Nat: (Llevándose una mano a la cabeza) TK y Kari crecieron, por eso también lo hicieron Patamon y Gatomon, tomando sus digieggs respectivos y digievolucionando de manera distinta. Los demás niños de la primera generación ya son lo demasiado grandes como para otra gran misión, por lo que Yolei, Davis y tú, tomaron sus lugares junto con sus compañeros digimons, creados únicamente para ustedes, ¿Es tan difícil de entender?

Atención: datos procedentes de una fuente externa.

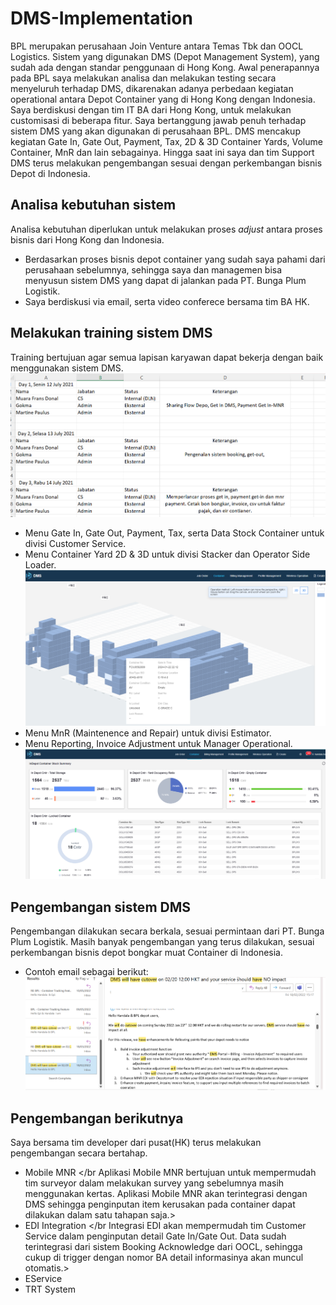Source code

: # DMS-Implementation
BPL merupakan perusahaan Join Venture antara Temas Tbk dan OOCL Logistics. Sistem yang digunakan DMS (Depot Management System), yang sudah ada dengan standar penggunaan di Hong Kong. Awal penerapannya pada BPL saya melakukan analisa dan melakukan testing secara menyeluruh terhadap DMS, dikarenakan adanya perbedaan kegiatan operational antara Depot Container yang di Hong Kong dengan Indonesia. Saya berdiskusi dengan tim IT BA dari Hong Kong, untuk melakukan customisasi di beberapa fitur. Saya bertanggung jawab penuh terhadap sistem DMS yang akan digunakan di perusahaan BPL.
DMS mencakup kegiatan Gate In, Gate Out, Payment, Tax, 2D & 3D Container Yards, Volume Container, MnR dan lain sebagainya. Hingga saat ini saya dan tim Support DMS terus melakukan pengembangan sesuai dengan perkembangan bisnis Depot di Indonesia.
## Analisa kebutuhan sistem
Analisa kebutuhan diperlukan untuk melakukan proses _adjust_ antara proses bisnis dari Hong Kong dan Indonesia.
- Berdasarkan proses bisnis depot container yang sudah saya pahami dari perusahaan sebelumnya, sehingga saya dan managemen bisa menyusun sistem DMS yang dapat di jalankan pada PT. Bunga Plum Logistik.
- Saya berdiskusi via email, serta video conferece bersama tim BA HK.
## Melakukan training sistem DMS
Training bertujuan agar semua lapisan karyawan dapat bekerja dengan baik menggunakan sistem DMS.
![](images/trainingdms.png)
- Menu Gate In, Gate Out, Payment, Tax, serta Data Stock Container untuk divisi Customer Service.
- Menu Container Yard 2D & 3D untuk divisi Stacker dan Operator Side Loader.
![](images/3DCY.png)
- Menu MnR (Maintenence and Repair) untuk divisi Estimator.
- Menu Reporting, Invoice Adjustment untuk Manager Operational.
![](images/DailyContainerStock.png)
## Pengembangan sistem DMS
Pengembangan dilakukan secara berkala, sesuai permintaan dari PT. Bunga Plum Logistik. Masih banyak pengembangan yang terus dilakukan, sesuai perkembangan bisnis depot bongkar muat Container di Indonesia.
- Contoh email sebagai berikut:
![](images/sample1.png)
## Pengembangan berikutnya
Saya bersama tim developer dari pusat(HK) terus melakukan pengembangan secara bertahap.
- Mobile MNR
</br Aplikasi Mobile MNR bertujuan untuk mempermudah tim surveyor dalam melakukan survey yang sebelumnya masih menggunakan kertas. Aplikasi Mobile MNR akan terintegrasi dengan DMS sehingga penginputan item kerusakan pada container dapat dilakukan dalam satu tahapan saja.>
- EDI Integration
</br Integrasi EDI akan mempermudah tim Customer Service dalam penginputan detail Gate In/Gate Out. Data sudah terintegrasi dari sistem Booking Acknowledge dari OOCL, sehingga cukup di trigger dengan nomor BA detail informasinya akan muncul otomatis.>
- EService
- TRT System

  
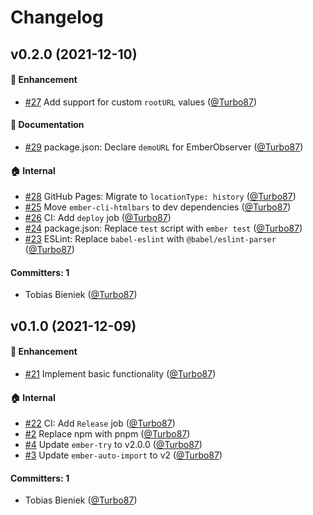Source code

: # Changelog


## v0.2.0 (2021-12-10)

#### :rocket: Enhancement
* [#27](https://github.com/Mainmatter/ember-error-route/pull/27) Add support for custom `rootURL` values ([@Turbo87](https://github.com/Turbo87))

#### :memo: Documentation
* [#29](https://github.com/Mainmatter/ember-error-route/pull/29) package.json: Declare `demoURL` for EmberObserver ([@Turbo87](https://github.com/Turbo87))

#### :house: Internal
* [#28](https://github.com/Mainmatter/ember-error-route/pull/28) GitHub Pages: Migrate to `locationType: history` ([@Turbo87](https://github.com/Turbo87))
* [#25](https://github.com/Mainmatter/ember-error-route/pull/25) Move `ember-cli-htmlbars` to dev dependencies ([@Turbo87](https://github.com/Turbo87))
* [#26](https://github.com/Mainmatter/ember-error-route/pull/26) CI: Add `deploy` job ([@Turbo87](https://github.com/Turbo87))
* [#24](https://github.com/Mainmatter/ember-error-route/pull/24) package.json: Replace `test` script with `ember test` ([@Turbo87](https://github.com/Turbo87))
* [#23](https://github.com/Mainmatter/ember-error-route/pull/23) ESLint: Replace `babel-eslint` with `@babel/eslint-parser` ([@Turbo87](https://github.com/Turbo87))

#### Committers: 1
- Tobias Bieniek ([@Turbo87](https://github.com/Turbo87))

## v0.1.0 (2021-12-09)

#### :rocket: Enhancement
* [#21](https://github.com/Mainmatter/ember-error-route/pull/21) Implement basic functionality ([@Turbo87](https://github.com/Turbo87))

#### :house: Internal
* [#22](https://github.com/Mainmatter/ember-error-route/pull/22) CI: Add `Release` job ([@Turbo87](https://github.com/Turbo87))
* [#2](https://github.com/Mainmatter/ember-error-route/pull/2) Replace npm with pnpm ([@Turbo87](https://github.com/Turbo87))
* [#4](https://github.com/Mainmatter/ember-error-route/pull/4) Update `ember-try` to v2.0.0 ([@Turbo87](https://github.com/Turbo87))
* [#3](https://github.com/Mainmatter/ember-error-route/pull/3) Update `ember-auto-import` to v2 ([@Turbo87](https://github.com/Turbo87))

#### Committers: 1
- Tobias Bieniek ([@Turbo87](https://github.com/Turbo87))

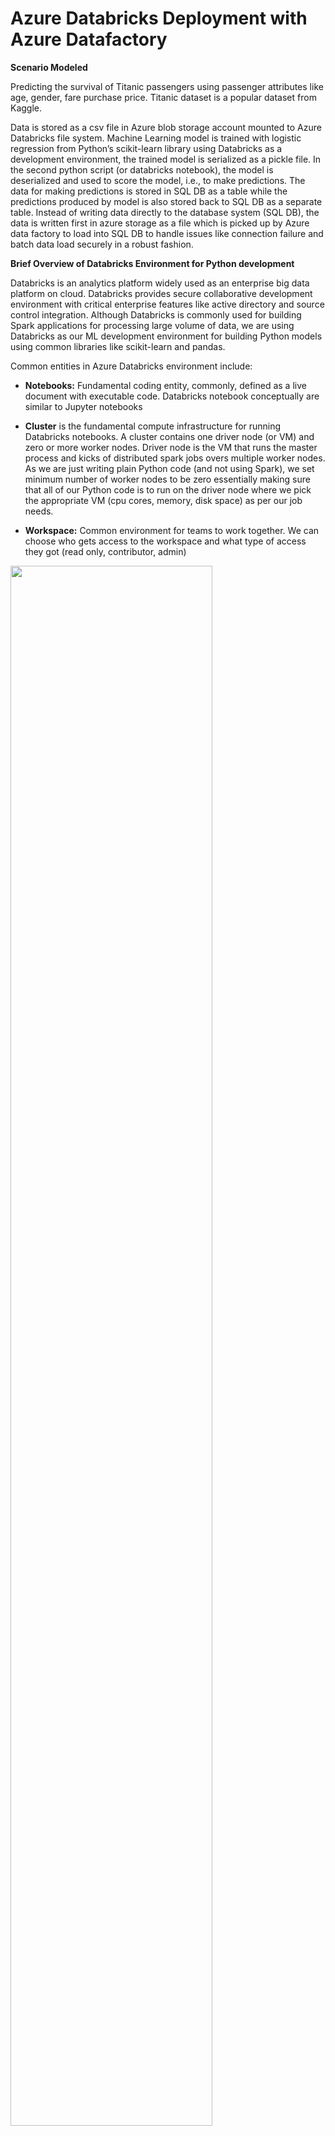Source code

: # Azure Databricks Deployment with Azure Datafactory

**Scenario Modeled**

Predicting the survival of Titanic passengers using passenger attributes like
age, gender, fare purchase price. Titanic dataset is a popular dataset from
Kaggle.

Data is stored as a csv file in Azure blob storage account mounted to Azure
Databricks file system. Machine Learning model is trained with logistic
regression from Python’s scikit-learn library using Databricks as a development
environment, the trained model is serialized as a pickle file. In the second
python script (or databricks notebook), the model is deserialized and used to
score the model, i.e., to make predictions. The data for making predictions is
stored in SQL DB as a table while the predictions produced by model is also
stored back to SQL DB as a separate table. Instead of writing data directly to
the database system (SQL DB), the data is written first in azure storage as a
file which is picked up by Azure data factory to load into SQL DB to handle
issues like connection failure and batch data load securely in a robust fashion.

**Brief Overview of Databricks Environment for Python development**

Databricks is an analytics platform widely used as an enterprise big data
platform on cloud. Databricks provides secure collaborative development
environment with critical enterprise features like active directory and source
control integration. Although Databricks is commonly used for building Spark
applications for processing large volume of data, we are using Databricks as our
ML development environment for building Python models using common libraries
like scikit-learn and pandas.

Common entities in Azure Databricks environment include:

-   **Notebooks:** Fundamental coding entity, commonly, defined as a live
    document with executable code. Databricks notebook conceptually are similar
    to Jupyter notebooks

-   **Cluster** is the fundamental compute infrastructure for running Databricks
    notebooks. A cluster contains one driver node (or VM) and zero or more
    worker nodes. Driver node is the VM that runs the master process and kicks
    of distributed spark jobs overs multiple worker nodes. As we are just
    writing plain Python code (and not using Spark), we set minimum number of
    worker nodes to be zero essentially making sure that all of our Python code
    is to run on the driver node where we pick the appropriate VM (cpu cores,
    memory, disk space) as per our job needs.

-   **Workspace:** Common environment for teams to work together. We can choose
    who gets access to the workspace and what type of access they got (read
    only, contributor, admin)

<img src="images/1.png" width="80%">

<img src="images/2.png" width="80%">


**Setting up Databricks environment**

-   **Mounting Azure storage to DB cluster**

Our training data is stored in Azure blob storage account which is a file based
storage service in Azure. In order to read data from blob storage account, we
need storage account name (along with optional container name, i.e., folder
within the storage account) and the access key. An efficient way of accessing
data from azure blob storage in databricks is to mount the storage account to
the databricks file system so the blob storage appears as a native file system
to python code. The following example shows the simple code to mount the ‘data’
folder in my azure storage account to the mount point ‘/mnt/frzstg/’

<img src="images/3.png" width="80%">

Once mounted, Python can access azure storage as native file system through the
mount point

<img src="images/4.png" width="60%">


-   **Databricks Secrets to store sensitive information**

You wouldn’t want to expose your sensitive information like username/passwords
in your python code sitting in databricks notebook. Databricks introduces the
concept of secret which is a sensitive information stored in a secure key-vault
but could be accessed through keys. We can secure our secrets by specifying who
(from active directory) can access the secrets stored in our key-vault. The
secrets are grouped together into an entity called secret scope. The easiest way
to create Databricks secret it through Databricks CLI (Command Line Interface).
With just few simple commands, you may create secret scopes and save your
secrets in there by typing in the popped-up notepad window

<img src="images/5.png" width="80%">

-   **Installing required Python libraries**

Often we would need additional python libraries within our code. For example, in
our scoring notebook, we used JayDeBeApi library to connect to Azure SQL DB
(using jdbc connection). In order to install it, we need to go to the
‘Libraries’ tab of our cluster and click the ‘Install New’ button and provide
the library name.

<img src="images/6.png" width="70%">


**Training model and serializing it as a pickle file**

Let’s build our first databricks notebook to train a simple ML model to predict
the survival of titanic passengers. We start with loading required python
libraries and to load our dataset into pandas dataframe. Note that the data is
read from mount point (to azure storage, created earlier) just like pandas would
read from local file system.

<img src="images/7.png" width="80%">

Feel free to download and take a look at the rest of the training notebook from [notebooks folder](databricks-notebooks/)

**Model scoring scenario**

Before we jump into the scoring code, let’s review our deployment scenario. We
now have got the model that know how to predict if a passenger is likely to
survive or not. Azure SQL DB is our production database system where we expect
to receive new passenger data every day in a specified table, thus we will setup
our model scoring (python) job to run every night, reading new passenger data,
produce predictions if they are likely to survive and store the results back to
a separate table in SQL DB. In our case, we write our predictions first to Azure
storage as a csv file and then load the data from there to the Azure SQL DB
database using Azure data factory. This helps us ensure that issues like
connection failures, incomplete writes and efficient data load is handled by a
mature orchestration tool like data factory. Such a decoupling also adds other
benefits like writing to multiple destinations and triggering another job not
discussed in this blog.

**Model scoring code**

We start our notebook with loading database connectivity attributes from our
secret scope

<img src="images/8.png" width="70%">

Next we setup our jdbc url and create a connection with jaydebeapi

<img src="images/9.png" width="80%">

Pandas can now read from our table by just passing a simple SQL query

<img src="images/10.png" width="60%">

Now we are all set to load (deserialize) our model, make predictions for our
data and add our predictions as a column to loaded data

<img src="images/11.png" width="80%">

Finally let’s write our data including predictions as a csv file to our mounted
azure storage (don’t forget to close the jdbc connection, though!)

<img src="images/12.png" width="60%">

**Azure Data Factory Overview**

Azure Data Factory orchestrates production workflows, schedule and provide
workflow management and monitoring services. Data Factory is a browser based
tool and does not require any local installation. In our case, we use data
factory to automate our production job running our scoring databricks notebook
to generate new predictions and loading these to our SQL DB table.

<img src="images/13.png" width="60%">

**Setting up Datasets**

Our scoring notebook loads data from SQL DB, generates predictions using our
trained model and writes the predictions to azure storage as csv file. In our
data factory pipeline, we need to copy this csv file from azure storage and load
the predictions to our SQL DB table. The two datasets involved are azure blob
storage and azure SQL DB

-   **Azure Blob Storage Dataset**

Setting up blob storage dataset involves providing storage account name and
access key to connect and pointing to the directory (container) or file that we
want to move

<img src="images/14.png" width="100%">

Next lets define schema for the referenced data, in most cases, we are able to
achieve this by clicking import schema to let data factory learn schema from the
csv file

<img src="images/15.png" width="45%">

-   **Azure SQL DB Dataset**

Setting up Azure SQL DB as our second dataset involves providing connection
information and the target database and table. Please note that data factory may
read passwords and other sensitive information from Azure Key Vault. Next we let
data factory import referenced table schema just like we did for our blob
storage dataset

<img src="images/16.png" width="80%">

**Setting up Pipeline Activities**

Our workflow pipeline is straight forward here; run the databricks notebook to
generate predictions and copy the generated csv file from azure blob storage to
our target SQL DB table

-   **Databricks Notebook Activity**

Creating Azure Databricks notebook activity involves providing the Databricks
domain, access token and identifying if we want to use an existing cluster or
want to create a new cluster for the job (that would get terminated once the job
is complete). Next, we need to identify the target underlying notebook this
activity would be running

<img src="images/17.png" width="50%">

<img src="images/18.png" width="50%">

-   **Copy Activity**

Copy Activity is also very straight forward. We pick our blob storage dataset as
source, our SQL DB dataset as sink and define the field/column mapping for the
two sources. Please note that we defined a pre-copy script in our SQL DB sink to
delete the existing records in our target table. Since we already defined schema
is both of our datasets, schema mapping in copy activity is also very straight
forward. Such schema mapping becomes very handing when your source and sink
datasets do not have matching or same number of columns.

<img src="images/19.png" width="50%">

<img src="images/20.png" width="50%">

<img src="images/21.png" width="60%">

**Publishing and Validating Data Factory Pipeline**

As Data Factory is a web based tool, there is no save button for our dataflow.
We rather ‘publish’ our pipeline and validate its completeness with the
‘Validate’ link

<img src="images/22.png" width="60%">

**Pipeline Scheduling**

Pipelines are scheduled by creating a ‘Trigger’ and scheduling properties

<img src="images/23.png" width="45%">

**Monitoring Pipeline Run**

The most attractive capability of data factory for our machine learning model
deployment is its monitoring and management platform. It lets you monitor
pipeline runs, their status (running, succeeded and failed) and to even drill
down into the status of individual activities within pipeline.

<img src="images/24.png" width="80%">

In case of an activity failure, we can drill down and in case of our databricks
notebook activity, we can even open the exact instance of databricks notebook
with cell status and error messages right within the notebook

<img src="images/25.png" width="60%">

Se prolongó un corto silencio de aproximadamente medio segundo que Nat aprovechó para respirar una bocanada de aire que le hacía falta.

Cody: Aún no lo entiendo… ¿Por qué yo fui elegido?

Hablaba más consigo mismo que con Nat, pero la chica no podía entender en esos momentos como era que aquel muchacho poseía el don del conocimiento si no era capaz de comprender ni la más simple parte de la historia.

Nat: ¡Porque Anubismon lo vio en una profecía!

Cody: Pero… ¿Quién es Anubismon? Eso aún no me queda claro…

Natsuki se cubrió el rostro con ambas manos y ahogó un gran grito de enfado. Con eso, su amigo, se dio cuenta, a pesar de que no la veía, de que debía cerrar un poco la boca.

Trató de recopilar la información recién recibida haciéndola sonar coherente: un digimon de suma importancia realizó una profecía en la que solo Kari y TK participaban junto con varios otros niños y digimons. Para que esa visión se cumpla Gennai y Nat habían creado los digieggs y a los tres digimons de la profecía. ¿Era eso? ¿Él había sido visto en una profecía y por eso era un digielegido? ¿Armadillomon no era más que un experimento del viejo Gennai? ¡No! ¡No podía ser así! ¡Armadillomon estaba vivo y sentía igual que los demás digimons! ¡Su amigo no era un simple experimento! ¡Tenía vida! ¿Acaso Nat comparaba a su fiel camarada con Frankenstein?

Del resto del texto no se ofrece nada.